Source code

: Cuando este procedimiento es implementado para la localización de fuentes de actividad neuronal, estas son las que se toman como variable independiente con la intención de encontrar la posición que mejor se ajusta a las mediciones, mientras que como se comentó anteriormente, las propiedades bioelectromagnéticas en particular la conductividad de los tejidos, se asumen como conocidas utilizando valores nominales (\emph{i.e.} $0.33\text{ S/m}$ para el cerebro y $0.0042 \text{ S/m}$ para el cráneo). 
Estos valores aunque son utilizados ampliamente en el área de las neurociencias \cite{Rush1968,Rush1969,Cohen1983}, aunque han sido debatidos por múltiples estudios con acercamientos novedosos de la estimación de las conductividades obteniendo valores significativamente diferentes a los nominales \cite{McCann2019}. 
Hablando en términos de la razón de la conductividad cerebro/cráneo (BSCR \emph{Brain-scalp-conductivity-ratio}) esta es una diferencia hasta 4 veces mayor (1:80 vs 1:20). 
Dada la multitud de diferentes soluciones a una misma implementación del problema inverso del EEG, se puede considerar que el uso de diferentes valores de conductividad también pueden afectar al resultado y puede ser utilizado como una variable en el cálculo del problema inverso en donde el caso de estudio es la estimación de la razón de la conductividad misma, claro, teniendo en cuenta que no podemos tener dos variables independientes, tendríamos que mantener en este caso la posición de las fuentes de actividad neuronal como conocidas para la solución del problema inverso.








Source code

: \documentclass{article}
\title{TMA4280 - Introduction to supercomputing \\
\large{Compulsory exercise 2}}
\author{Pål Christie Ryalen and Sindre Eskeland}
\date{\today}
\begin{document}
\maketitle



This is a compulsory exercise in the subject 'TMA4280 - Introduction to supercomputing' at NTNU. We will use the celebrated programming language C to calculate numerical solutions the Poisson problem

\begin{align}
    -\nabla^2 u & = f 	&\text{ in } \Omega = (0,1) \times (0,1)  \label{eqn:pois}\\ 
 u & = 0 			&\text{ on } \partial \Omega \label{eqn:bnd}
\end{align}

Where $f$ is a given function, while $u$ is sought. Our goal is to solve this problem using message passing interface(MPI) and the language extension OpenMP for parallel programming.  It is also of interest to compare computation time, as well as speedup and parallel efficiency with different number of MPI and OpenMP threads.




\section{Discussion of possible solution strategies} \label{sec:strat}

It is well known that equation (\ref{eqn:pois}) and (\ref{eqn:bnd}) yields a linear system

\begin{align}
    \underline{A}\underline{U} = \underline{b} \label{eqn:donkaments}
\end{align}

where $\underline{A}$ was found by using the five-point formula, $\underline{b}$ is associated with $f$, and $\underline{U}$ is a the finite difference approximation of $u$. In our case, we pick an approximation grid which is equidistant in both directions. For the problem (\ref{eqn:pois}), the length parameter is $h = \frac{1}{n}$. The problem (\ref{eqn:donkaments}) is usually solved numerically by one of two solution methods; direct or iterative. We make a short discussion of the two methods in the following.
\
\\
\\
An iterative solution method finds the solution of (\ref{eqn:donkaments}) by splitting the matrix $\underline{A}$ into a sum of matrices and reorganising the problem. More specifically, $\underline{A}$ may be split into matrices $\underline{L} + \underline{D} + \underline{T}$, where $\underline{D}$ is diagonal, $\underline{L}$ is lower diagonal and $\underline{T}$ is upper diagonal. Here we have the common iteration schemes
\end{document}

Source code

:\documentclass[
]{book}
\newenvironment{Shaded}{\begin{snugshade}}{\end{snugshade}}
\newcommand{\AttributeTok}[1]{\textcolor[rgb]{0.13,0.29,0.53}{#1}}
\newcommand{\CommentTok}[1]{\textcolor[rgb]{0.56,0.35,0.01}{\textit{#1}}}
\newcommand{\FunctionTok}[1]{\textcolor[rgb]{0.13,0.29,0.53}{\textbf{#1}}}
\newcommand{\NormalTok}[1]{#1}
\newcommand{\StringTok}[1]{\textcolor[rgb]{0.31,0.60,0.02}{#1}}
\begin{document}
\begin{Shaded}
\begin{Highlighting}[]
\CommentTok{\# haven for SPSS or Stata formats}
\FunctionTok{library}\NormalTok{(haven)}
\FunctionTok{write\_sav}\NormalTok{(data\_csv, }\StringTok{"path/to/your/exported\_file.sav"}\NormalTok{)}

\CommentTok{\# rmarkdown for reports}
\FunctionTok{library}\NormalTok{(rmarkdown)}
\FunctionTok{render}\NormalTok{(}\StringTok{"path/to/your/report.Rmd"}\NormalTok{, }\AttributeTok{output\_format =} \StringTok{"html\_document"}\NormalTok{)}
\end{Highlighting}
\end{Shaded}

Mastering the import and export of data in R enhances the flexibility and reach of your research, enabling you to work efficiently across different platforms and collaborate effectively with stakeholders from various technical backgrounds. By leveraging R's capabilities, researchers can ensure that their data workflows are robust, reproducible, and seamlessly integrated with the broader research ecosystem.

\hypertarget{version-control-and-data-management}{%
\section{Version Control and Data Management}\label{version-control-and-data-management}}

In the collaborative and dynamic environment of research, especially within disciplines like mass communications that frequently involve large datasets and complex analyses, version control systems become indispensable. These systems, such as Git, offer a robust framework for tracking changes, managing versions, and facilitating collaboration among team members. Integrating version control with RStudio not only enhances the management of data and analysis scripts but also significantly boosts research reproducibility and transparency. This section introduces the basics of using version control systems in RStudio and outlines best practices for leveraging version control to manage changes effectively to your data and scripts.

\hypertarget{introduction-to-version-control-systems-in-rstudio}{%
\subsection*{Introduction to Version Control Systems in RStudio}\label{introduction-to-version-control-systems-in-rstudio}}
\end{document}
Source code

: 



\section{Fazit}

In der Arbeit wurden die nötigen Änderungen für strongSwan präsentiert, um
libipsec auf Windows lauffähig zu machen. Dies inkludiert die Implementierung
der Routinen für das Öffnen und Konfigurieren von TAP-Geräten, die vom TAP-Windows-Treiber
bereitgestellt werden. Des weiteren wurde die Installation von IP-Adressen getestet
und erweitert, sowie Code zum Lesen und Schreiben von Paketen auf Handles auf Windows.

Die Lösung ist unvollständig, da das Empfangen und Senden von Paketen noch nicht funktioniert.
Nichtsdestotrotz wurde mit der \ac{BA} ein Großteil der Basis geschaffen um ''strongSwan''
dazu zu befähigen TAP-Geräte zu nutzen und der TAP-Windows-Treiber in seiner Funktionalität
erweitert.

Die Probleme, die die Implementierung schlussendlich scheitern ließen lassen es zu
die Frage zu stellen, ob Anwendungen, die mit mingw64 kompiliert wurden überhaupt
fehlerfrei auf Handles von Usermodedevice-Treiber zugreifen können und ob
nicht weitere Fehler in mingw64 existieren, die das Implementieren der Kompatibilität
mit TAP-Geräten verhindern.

• **Your goal**
Report every line of the data in which "Highlighting" appears.

• **Solution for this task**
\begin{Highlighting}[]
\end{Highlighting}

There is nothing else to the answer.